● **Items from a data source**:
┌──
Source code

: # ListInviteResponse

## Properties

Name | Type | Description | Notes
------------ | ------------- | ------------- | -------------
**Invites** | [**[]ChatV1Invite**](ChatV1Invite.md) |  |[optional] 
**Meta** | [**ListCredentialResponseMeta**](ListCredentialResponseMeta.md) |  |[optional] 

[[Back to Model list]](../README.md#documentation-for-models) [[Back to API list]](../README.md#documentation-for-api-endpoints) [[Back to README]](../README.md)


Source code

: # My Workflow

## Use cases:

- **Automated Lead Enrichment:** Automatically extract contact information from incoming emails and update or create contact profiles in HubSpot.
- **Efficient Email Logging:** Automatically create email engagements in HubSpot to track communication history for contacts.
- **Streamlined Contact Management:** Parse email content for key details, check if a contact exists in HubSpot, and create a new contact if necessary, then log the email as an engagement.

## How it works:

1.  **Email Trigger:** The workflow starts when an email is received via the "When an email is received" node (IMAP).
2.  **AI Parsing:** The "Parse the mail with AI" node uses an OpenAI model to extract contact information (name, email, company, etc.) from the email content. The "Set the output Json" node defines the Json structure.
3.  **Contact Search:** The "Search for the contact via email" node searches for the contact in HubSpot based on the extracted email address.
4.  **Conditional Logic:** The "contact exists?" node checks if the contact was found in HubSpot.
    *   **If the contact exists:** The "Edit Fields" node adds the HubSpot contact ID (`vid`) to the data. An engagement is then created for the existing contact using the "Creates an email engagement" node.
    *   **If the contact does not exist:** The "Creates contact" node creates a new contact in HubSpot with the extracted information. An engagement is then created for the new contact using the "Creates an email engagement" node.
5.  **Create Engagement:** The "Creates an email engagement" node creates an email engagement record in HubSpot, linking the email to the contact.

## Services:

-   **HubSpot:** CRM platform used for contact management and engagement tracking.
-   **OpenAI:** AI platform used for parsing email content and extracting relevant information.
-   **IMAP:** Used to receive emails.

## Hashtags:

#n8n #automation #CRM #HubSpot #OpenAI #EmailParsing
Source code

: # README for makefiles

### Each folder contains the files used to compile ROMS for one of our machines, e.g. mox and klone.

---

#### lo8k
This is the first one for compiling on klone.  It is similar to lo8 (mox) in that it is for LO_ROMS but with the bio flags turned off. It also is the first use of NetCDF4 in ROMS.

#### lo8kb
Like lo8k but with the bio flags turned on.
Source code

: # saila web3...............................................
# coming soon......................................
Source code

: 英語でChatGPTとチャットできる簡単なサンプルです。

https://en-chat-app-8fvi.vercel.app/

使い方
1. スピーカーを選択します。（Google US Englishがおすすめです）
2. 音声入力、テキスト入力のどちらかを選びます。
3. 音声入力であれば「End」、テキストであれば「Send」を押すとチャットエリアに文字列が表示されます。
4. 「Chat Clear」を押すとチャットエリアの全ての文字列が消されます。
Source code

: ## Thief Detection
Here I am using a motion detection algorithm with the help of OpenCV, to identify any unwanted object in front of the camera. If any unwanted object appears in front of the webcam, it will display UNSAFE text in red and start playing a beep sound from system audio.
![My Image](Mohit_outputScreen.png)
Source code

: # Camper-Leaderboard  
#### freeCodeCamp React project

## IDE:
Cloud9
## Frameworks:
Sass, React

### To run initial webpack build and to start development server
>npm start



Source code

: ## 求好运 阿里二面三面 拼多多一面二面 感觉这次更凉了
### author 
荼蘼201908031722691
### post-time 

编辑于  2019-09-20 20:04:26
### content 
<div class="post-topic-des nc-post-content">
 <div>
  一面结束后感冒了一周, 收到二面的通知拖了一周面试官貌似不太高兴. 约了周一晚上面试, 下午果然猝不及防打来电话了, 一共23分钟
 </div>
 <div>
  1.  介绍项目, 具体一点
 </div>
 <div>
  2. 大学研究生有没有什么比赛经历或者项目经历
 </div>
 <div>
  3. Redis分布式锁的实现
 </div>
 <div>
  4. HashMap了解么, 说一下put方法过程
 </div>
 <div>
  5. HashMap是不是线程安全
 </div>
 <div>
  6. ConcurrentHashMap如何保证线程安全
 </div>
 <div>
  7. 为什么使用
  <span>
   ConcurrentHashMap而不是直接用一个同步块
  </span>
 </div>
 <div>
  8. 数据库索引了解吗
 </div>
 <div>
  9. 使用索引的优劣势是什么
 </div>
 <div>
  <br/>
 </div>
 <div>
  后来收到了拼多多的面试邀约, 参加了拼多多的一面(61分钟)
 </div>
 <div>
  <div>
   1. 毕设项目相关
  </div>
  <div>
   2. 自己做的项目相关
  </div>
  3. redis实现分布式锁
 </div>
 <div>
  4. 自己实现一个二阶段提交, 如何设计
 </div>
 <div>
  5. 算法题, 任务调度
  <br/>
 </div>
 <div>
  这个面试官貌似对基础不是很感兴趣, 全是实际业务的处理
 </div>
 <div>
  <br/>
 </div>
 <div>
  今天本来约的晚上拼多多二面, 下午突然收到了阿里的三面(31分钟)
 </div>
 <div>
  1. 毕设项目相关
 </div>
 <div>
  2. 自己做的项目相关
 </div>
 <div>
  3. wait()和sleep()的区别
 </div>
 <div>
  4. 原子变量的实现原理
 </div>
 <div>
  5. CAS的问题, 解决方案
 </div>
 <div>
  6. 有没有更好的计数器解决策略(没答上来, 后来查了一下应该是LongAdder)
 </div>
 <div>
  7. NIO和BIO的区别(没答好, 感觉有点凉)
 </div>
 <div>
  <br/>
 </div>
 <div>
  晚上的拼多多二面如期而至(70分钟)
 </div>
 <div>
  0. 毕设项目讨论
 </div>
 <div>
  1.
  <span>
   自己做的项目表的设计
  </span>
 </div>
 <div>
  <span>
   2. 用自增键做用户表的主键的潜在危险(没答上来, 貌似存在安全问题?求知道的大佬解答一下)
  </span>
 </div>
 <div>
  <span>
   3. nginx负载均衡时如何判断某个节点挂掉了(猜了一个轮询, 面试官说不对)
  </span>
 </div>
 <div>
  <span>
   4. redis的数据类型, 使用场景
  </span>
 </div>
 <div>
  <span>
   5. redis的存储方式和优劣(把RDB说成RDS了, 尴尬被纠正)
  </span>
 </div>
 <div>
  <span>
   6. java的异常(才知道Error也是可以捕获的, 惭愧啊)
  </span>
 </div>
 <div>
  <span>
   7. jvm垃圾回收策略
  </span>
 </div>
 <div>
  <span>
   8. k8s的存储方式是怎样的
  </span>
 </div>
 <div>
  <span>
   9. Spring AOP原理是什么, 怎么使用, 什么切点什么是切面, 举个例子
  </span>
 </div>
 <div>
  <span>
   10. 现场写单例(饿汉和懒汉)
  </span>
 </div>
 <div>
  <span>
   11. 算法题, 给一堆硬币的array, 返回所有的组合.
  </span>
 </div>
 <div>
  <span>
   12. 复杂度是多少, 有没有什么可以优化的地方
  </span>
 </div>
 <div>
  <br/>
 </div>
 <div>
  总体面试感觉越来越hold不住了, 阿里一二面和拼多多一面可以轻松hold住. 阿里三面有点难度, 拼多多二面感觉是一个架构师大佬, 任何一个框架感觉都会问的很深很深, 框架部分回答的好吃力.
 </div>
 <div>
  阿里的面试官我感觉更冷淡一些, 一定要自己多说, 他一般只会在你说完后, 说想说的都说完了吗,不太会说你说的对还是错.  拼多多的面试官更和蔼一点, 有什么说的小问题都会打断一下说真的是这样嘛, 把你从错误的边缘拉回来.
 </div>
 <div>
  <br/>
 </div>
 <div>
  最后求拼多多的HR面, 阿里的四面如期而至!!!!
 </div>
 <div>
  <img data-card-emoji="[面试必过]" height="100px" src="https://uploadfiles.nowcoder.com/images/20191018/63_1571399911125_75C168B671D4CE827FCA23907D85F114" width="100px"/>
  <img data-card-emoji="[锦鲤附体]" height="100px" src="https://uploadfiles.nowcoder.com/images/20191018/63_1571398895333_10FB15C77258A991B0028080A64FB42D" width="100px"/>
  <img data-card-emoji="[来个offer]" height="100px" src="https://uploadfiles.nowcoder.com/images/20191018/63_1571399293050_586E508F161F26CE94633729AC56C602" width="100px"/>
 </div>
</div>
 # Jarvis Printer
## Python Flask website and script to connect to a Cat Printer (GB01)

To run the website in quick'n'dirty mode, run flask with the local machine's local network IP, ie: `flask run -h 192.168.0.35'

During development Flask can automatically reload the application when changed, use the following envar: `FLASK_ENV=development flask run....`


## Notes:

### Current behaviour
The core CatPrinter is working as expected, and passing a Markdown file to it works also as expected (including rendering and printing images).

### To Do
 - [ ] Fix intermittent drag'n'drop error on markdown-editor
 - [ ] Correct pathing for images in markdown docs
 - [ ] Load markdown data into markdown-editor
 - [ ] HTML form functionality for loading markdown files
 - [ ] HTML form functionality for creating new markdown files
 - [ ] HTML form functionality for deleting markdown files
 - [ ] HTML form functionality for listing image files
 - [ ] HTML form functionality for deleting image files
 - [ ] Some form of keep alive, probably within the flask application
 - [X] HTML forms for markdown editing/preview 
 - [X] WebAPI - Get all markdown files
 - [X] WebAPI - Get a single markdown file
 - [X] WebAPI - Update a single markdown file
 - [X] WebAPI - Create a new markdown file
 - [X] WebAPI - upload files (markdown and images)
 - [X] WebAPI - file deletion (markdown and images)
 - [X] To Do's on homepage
└──
Copy from the entries above each line in which the string "WebAPI" can be found.

 - [X] WebAPI - Get all markdown files
 - [X] WebAPI - Get a single markdown file
 - [X] WebAPI - Update a single markdown file
 - [X] WebAPI - Create a new markdown file
 - [X] WebAPI - upload files (markdown and images)
 - [X] WebAPI - file deletion (markdown and images)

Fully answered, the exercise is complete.